The mechanical and microstructural properties of the pediatric skull.

The pediatric skull differs drastically from the adult skull in terms of composition, rigidity, and structure. However, there is limited data which quantifies the mechanical properties of the pediatric skull. The lack of mechanical data may inhibit desired pediatric craniofacial surgical outcomes as current methodologies and materials employed for the pediatric population are adapted from those used for adults. In this study, normally discarded parietal bone tissue from eight pediatric craniosynostosis surgery patients (aged 4 to 10 months) was collected during reconstructive surgery and prepared for microstructural analysis and mechanical testing. Up to 12 individual coupon samples of fresh, never frozen tissue were harvested from each specimen and prepared for four-point bending testing to failure. The microstructure of each sample was analyzed using micro-computed tomography before and after each mechanical test. From this analysis, effective geometric and mechanical properties were determined for each sample (n = 68). Test results demonstrated that the pediatric parietal skull was 2.0 mm (±0.4) thick, with a porosity of 36% (±14). The effective modulus of the tissue samples, determined from the initial slope of the sample stress-strain response using Euler beam theory and a nonlinear Ramberg-Osgood stress-strain relationship, was 4.2 GPa (±2.1), which was approximately three times less stiff than adult skull tissue reported in the literature.
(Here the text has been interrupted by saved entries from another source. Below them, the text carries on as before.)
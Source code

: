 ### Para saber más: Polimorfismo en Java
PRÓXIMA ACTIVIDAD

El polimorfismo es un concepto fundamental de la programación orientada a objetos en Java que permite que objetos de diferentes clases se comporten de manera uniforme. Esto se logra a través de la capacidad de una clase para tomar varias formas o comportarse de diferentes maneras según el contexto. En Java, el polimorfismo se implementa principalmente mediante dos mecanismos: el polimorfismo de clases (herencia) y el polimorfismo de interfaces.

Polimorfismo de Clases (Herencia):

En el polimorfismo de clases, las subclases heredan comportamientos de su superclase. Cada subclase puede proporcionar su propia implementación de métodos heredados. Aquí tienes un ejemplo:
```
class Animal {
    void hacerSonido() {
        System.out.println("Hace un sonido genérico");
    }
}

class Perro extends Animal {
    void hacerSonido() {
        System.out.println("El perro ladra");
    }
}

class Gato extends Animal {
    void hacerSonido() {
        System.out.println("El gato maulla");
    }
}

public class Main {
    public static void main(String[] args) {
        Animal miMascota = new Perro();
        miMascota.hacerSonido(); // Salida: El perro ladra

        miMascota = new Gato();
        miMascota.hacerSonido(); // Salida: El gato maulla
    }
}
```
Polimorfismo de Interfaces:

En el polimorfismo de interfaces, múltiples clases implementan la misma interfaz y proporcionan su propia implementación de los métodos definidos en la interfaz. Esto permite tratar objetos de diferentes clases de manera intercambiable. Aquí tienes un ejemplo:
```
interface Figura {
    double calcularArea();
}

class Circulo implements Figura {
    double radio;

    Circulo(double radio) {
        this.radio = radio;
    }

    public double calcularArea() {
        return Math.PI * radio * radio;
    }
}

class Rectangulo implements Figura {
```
Furthermore, the pediatric skull was able to bend up to flexural failure strains of 6.7% (±2.0), which was approximately five times larger than failure strains measured in adult skull. The disparity between the measured mechanical properties of pediatric skull tissue and adult skull tissue points towards the need to reevaluate current surgical technologies, such as pediatric cranial surgical hardware, so that they are more compatible with pediatric tissue.